▸ **SOURCE DATA**:
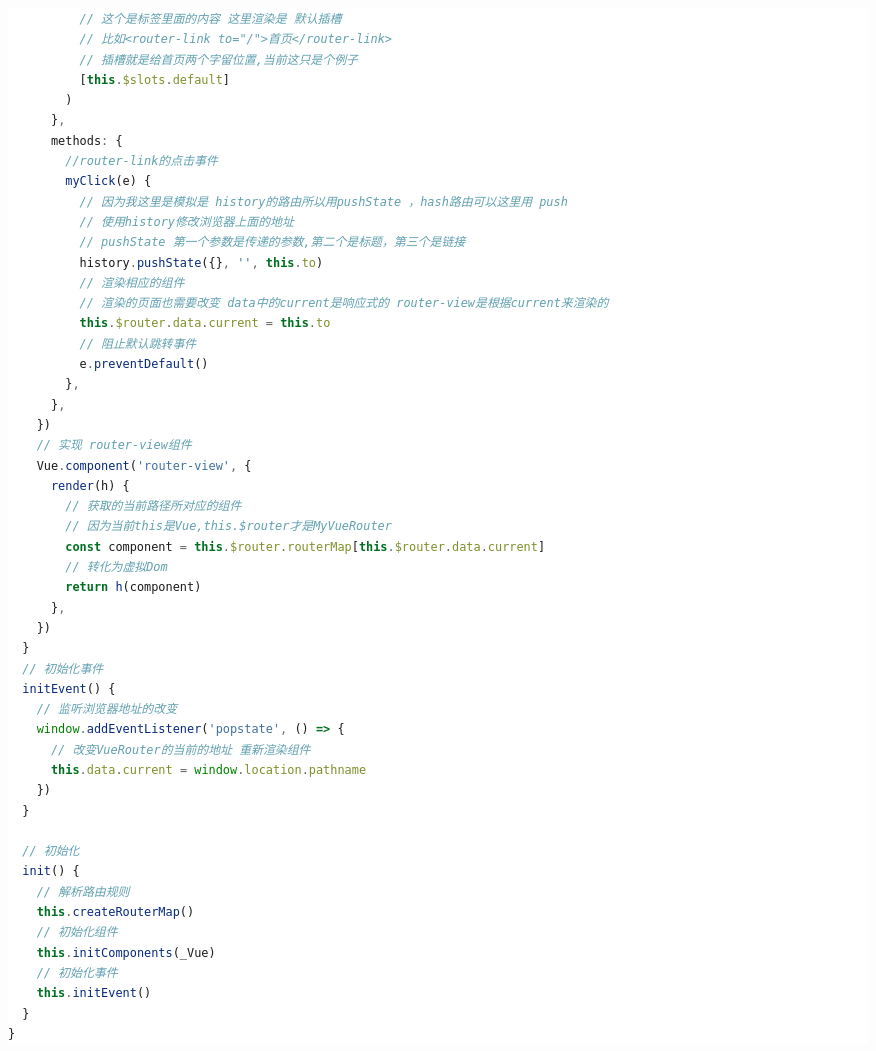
 ```js
          // 这个是标签里面的内容 这里渲染是 默认插槽
          // 比如<router-link to="/">首页</router-link>
          // 插槽就是给首页两个字留位置,当前这只是个例子
          [this.$slots.default]
        )
      },
      methods: {
        //router-link的点击事件
        myClick(e) {
          // 因为我这里是模拟是 history的路由所以用pushState ，hash路由可以这里用 push
          // 使用history修改浏览器上面的地址
          // pushState 第一个参数是传递的参数,第二个是标题，第三个是链接
          history.pushState({}, '', this.to)
          // 渲染相应的组件
          // 渲染的页面也需要改变 data中的current是响应式的 router-view是根据current来渲染的
          this.$router.data.current = this.to
          // 阻止默认跳转事件
          e.preventDefault()
        },
      },
    })
    // 实现 router-view组件
    Vue.component('router-view', {
      render(h) {
        // 获取的当前路径所对应的组件
        // 因为当前this是Vue,this.$router才是MyVueRouter
        const component = this.$router.routerMap[this.$router.data.current]
        // 转化为虚拟Dom
        return h(component)
      },
    })
  }
  // 初始化事件
  initEvent() {
    // 监听浏览器地址的改变
    window.addEventListener('popstate', () => {
      // 改变VueRouter的当前的地址 重新渲染组件
      this.data.current = window.location.pathname
    })
  }

  // 初始化
  init() {
    // 解析路由规则
    this.createRouterMap()
    // 初始化组件
    this.initComponents(_Vue)
    // 初始化事件
    this.initEvent()
  }
}
```
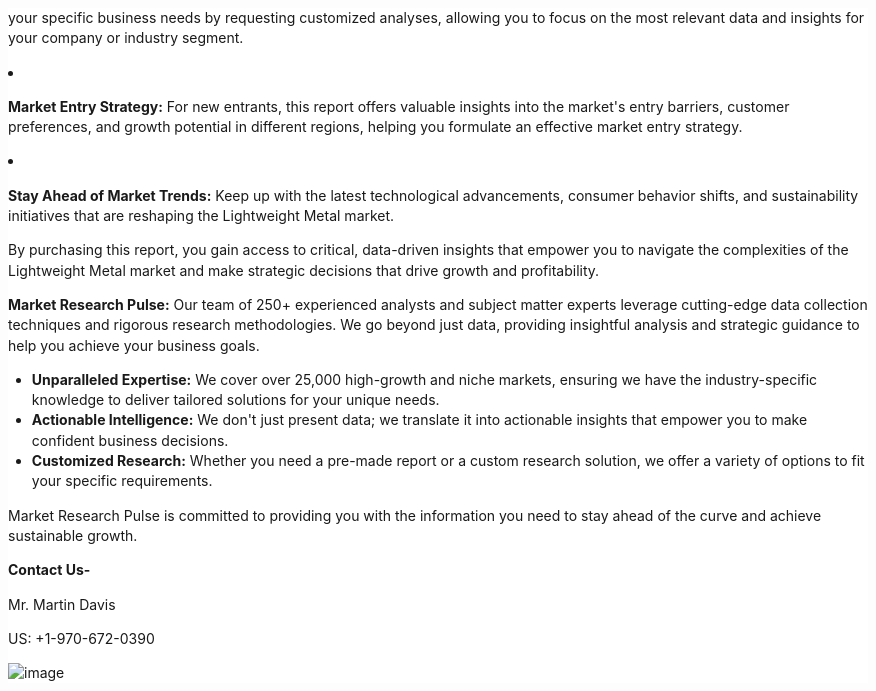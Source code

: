 your specific business needs by requesting customized analyses, allowing you to focus on the most relevant data and insights for your company or industry segment.</p></li><li><p><strong>Market Entry Strategy:</strong> For new entrants, this report offers valuable insights into the market's entry barriers, customer preferences, and growth potential in different regions, helping you formulate an effective market entry strategy.</p></li><li><p><strong>Stay Ahead of Market Trends:</strong> Keep up with the latest technological advancements, consumer behavior shifts, and sustainability initiatives that are reshaping the Lightweight Metal market.</p></li></ol><p>By purchasing this report, you gain access to critical, data-driven insights that empower you to navigate the complexities of the Lightweight Metal market and make strategic decisions that drive growth and profitability.</p><p><strong>Market Research Pulse:</strong>&nbsp;Our team of 250+ experienced analysts and subject matter experts leverage cutting-edge data collection techniques and rigorous research methodologies. We go beyond just data, providing insightful analysis and strategic guidance to help you achieve your business goals.</p><ul><li><strong>Unparalleled Expertise:</strong>&nbsp;We cover over 25,000 high-growth and niche markets, ensuring we have the industry-specific knowledge to deliver tailored solutions for your unique needs.</li><li><strong>Actionable Intelligence:</strong>&nbsp;We don't just present data; we translate it into actionable insights that empower you to make confident business decisions.</li><li><strong>Customized Research:</strong>&nbsp;Whether you need a pre-made report or a custom research solution, we offer a variety of options to fit your specific requirements.</li></ul><p>Market Research Pulse is committed to providing you with the information you need to stay ahead of the curve and achieve sustainable growth.</p><p><strong>Contact Us-</strong></p><p>Mr. Martin Davis</p><p>US: +1-970-672-0390</p>
![image](https://github.com/user-attachments/assets/7e2439ba-2301-445e-b2fb-e75aba9a0455)

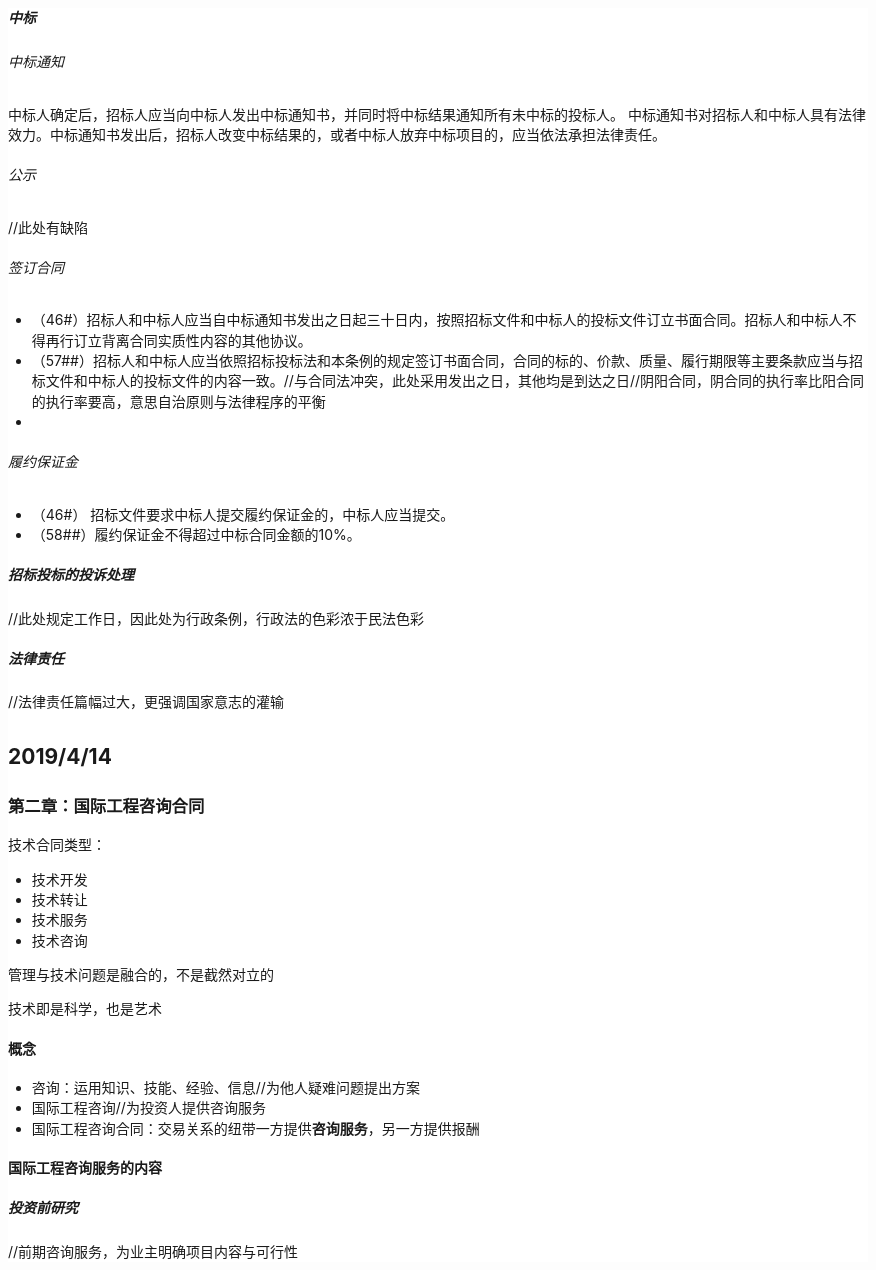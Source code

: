 ##### 中标

###### 中标通知

中标人确定后，招标人应当向中标人发出中标通知书，并同时将中标结果通知所有未中标的投标人。 中标通知书对招标人和中标人具有法律效力。中标通知书发出后，招标人改变中标结果的，或者中标人放弃中标项目的，应当依法承担法律责任。

###### 公示

//此处有缺陷

###### 签订合同

- （46#）招标人和中标人应当自中标通知书发出之日起三十日内，按照招标文件和中标人的投标文件订立书面合同。招标人和中标人不得再行订立背离合同实质性内容的其他协议。
- （57##）招标人和中标人应当依照招标投标法和本条例的规定签订书面合同，合同的标的、价款、质量、履行期限等主要条款应当与招标文件和中标人的投标文件的内容一致。//与合同法冲突，此处采用发出之日，其他均是到达之日//阴阳合同，阴合同的执行率比阳合同的执行率要高，意思自治原则与法律程序的平衡
- 

###### 履约保证金

- （46#） 招标文件要求中标人提交履约保证金的，中标人应当提交。
- （58##）履约保证金不得超过中标合同金额的10%。

##### 招标投标的投诉处理

//此处规定工作日，因此处为行政条例，行政法的色彩浓于民法色彩

##### 法律责任

//法律责任篇幅过大，更强调国家意志的灌输

## 2019/4/14

### 第二章：国际工程咨询合同

技术合同类型：

- 技术开发
- 技术转让
- 技术服务
- 技术咨询

管理与技术问题是融合的，不是截然对立的

技术即是科学，也是艺术

#### 概念

- 咨询：运用知识、技能、经验、信息//为他人疑难问题提出方案
- 国际工程咨询//为投资人提供咨询服务
- 国际工程咨询合同：交易关系的纽带一方提供**咨询服务**，另一方提供报酬

#### 国际工程咨询服务的内容

##### 投资前研究

//前期咨询服务，为业主明确项目内容与可行性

▸ **TASK PROMPT**:
All lines from the one with "- （57##）招标人和中标" through the final line of the listing above are to be restated word for word; the lines before it are left out.

▸ **ANSWER TO THE PROBLEM**:
- （57##）招标人和中标人应当依照招标投标法和本条例的规定签订书面合同，合同的标的、价款、质量、履行期限等主要条款应当与招标文件和中标人的投标文件的内容一致。//与合同法冲突，此处采用发出之日，其他均是到达之日//阴阳合同，阴合同的执行率比阳合同的执行率要高，意思自治原则与法律程序的平衡
- 

###### 履约保证金

- （46#） 招标文件要求中标人提交履约保证金的，中标人应当提交。
- （58##）履约保证金不得超过中标合同金额的10%。

##### 招标投标的投诉处理

//此处规定工作日，因此处为行政条例，行政法的色彩浓于民法色彩

##### 法律责任

//法律责任篇幅过大，更强调国家意志的灌输

## 2019/4/14

### 第二章：国际工程咨询合同

技术合同类型：

- 技术开发
- 技术转让
- 技术服务
- 技术咨询

管理与技术问题是融合的，不是截然对立的

技术即是科学，也是艺术

#### 概念

- 咨询：运用知识、技能、经验、信息//为他人疑难问题提出方案
- 国际工程咨询//为投资人提供咨询服务
- 国际工程咨询合同：交易关系的纽带一方提供**咨询服务**，另一方提供报酬

#### 国际工程咨询服务的内容

##### 投资前研究

//前期咨询服务，为业主明确项目内容与可行性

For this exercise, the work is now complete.